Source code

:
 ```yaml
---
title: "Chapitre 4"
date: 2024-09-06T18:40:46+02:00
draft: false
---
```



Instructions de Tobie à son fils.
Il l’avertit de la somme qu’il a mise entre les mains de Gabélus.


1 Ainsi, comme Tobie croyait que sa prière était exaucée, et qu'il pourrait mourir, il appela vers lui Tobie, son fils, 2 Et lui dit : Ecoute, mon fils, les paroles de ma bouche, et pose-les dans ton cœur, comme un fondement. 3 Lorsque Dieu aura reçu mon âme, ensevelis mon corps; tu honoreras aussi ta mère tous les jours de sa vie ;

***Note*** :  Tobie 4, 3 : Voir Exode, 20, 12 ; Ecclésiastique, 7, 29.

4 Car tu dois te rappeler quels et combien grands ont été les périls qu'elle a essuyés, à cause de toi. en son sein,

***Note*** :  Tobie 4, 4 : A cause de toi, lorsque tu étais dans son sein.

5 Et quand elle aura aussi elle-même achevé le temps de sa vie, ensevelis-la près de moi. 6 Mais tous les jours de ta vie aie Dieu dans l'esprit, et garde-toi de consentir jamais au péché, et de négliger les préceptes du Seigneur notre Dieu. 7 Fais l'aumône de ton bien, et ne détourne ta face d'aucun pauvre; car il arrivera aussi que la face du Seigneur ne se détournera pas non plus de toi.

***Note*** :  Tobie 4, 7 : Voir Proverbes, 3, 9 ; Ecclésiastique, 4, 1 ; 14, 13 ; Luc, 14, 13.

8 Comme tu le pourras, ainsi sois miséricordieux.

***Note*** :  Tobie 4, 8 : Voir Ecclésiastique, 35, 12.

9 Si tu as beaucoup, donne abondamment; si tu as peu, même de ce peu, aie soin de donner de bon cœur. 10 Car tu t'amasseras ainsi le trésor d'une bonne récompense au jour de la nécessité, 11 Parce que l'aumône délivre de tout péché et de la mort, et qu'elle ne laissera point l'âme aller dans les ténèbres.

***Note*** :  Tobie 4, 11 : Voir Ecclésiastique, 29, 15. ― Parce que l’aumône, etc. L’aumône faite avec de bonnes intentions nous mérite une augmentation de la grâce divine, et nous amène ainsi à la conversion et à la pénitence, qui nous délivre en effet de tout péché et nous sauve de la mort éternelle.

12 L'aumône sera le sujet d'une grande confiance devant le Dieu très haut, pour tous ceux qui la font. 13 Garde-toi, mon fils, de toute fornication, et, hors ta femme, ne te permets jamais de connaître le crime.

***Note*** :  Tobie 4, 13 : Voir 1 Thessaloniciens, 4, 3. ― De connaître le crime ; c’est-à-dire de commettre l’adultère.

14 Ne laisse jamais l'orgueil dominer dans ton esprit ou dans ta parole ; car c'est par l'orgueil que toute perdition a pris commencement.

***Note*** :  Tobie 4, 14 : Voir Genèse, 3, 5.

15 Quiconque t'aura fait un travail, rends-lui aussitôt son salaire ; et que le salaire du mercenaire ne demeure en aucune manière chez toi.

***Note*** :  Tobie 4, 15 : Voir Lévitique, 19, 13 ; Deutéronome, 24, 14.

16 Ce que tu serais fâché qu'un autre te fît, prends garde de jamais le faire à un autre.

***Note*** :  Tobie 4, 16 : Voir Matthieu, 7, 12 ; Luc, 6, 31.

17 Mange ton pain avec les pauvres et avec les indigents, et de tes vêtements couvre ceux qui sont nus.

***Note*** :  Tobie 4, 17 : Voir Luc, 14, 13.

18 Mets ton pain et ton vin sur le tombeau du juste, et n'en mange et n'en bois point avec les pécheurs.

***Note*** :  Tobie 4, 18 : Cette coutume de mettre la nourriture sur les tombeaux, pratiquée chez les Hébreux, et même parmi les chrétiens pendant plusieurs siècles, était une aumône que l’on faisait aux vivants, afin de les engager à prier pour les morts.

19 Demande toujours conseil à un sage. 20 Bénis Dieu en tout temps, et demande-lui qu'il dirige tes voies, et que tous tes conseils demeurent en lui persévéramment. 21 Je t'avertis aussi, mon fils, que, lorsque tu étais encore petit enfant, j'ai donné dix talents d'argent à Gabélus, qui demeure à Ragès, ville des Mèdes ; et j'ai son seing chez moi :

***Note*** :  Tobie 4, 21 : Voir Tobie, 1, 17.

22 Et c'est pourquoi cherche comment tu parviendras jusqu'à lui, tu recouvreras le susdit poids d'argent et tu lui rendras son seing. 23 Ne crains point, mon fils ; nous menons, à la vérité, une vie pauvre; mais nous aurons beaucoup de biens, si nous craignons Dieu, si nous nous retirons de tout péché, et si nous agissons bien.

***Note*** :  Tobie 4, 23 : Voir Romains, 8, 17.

===============

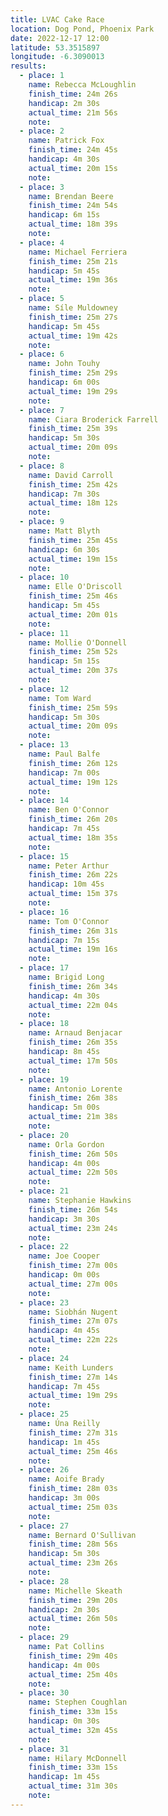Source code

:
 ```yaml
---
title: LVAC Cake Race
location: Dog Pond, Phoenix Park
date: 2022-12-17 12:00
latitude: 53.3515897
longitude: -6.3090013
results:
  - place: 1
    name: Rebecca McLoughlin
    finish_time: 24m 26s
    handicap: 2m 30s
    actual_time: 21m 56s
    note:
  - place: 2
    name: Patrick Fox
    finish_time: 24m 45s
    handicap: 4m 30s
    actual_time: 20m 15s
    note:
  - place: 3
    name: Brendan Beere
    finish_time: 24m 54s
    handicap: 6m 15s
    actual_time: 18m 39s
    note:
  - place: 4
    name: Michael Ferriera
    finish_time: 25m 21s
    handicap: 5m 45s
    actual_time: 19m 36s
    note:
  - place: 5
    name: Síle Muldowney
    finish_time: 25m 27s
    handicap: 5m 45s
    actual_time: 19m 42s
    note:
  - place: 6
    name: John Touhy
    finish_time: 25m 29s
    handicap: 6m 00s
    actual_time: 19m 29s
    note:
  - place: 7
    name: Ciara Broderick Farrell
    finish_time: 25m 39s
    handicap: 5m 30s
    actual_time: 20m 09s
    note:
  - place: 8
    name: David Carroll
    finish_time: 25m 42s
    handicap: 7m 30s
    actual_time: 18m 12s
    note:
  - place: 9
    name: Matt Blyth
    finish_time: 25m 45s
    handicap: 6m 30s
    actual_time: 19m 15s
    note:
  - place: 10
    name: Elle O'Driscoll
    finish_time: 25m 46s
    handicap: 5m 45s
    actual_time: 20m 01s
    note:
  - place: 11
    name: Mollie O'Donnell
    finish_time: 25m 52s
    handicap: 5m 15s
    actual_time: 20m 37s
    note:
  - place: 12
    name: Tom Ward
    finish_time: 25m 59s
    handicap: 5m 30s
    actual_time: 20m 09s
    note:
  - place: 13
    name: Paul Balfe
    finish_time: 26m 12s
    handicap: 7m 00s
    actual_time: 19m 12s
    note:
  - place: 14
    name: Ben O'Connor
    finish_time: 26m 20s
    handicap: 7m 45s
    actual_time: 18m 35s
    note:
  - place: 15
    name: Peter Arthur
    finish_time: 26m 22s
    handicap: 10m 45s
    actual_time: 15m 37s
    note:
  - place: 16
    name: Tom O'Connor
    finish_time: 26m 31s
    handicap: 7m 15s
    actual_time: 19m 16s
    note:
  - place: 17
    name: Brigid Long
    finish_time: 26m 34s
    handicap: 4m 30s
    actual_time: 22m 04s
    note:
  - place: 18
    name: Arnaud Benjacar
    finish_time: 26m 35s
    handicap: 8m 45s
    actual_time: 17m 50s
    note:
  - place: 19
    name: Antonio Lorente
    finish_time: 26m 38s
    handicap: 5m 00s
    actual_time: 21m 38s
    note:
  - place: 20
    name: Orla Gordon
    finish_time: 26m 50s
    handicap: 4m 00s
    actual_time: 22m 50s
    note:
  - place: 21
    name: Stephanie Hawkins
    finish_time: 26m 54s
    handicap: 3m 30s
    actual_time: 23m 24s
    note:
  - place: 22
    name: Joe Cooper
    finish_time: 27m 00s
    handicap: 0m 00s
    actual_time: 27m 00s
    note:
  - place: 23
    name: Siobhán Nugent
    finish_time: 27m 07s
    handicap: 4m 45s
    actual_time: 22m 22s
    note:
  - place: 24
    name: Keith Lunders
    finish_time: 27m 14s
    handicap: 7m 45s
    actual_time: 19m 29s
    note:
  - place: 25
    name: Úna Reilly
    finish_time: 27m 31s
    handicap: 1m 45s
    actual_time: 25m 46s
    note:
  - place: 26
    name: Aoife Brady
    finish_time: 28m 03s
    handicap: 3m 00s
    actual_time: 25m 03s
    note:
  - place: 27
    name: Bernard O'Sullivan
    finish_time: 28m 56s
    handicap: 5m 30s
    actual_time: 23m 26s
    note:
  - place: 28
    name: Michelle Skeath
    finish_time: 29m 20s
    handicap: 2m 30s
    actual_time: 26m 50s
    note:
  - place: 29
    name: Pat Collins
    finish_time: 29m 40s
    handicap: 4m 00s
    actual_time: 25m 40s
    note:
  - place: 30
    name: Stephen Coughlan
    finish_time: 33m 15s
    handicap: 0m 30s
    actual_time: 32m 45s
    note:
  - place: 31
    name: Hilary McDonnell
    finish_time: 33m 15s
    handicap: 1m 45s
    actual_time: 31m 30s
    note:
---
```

===============

**ABOUT THIS TASK:** How many lines of the listing include the string "nous"? Answer with the number alone.

**PROBLEM SOLUTION:** 2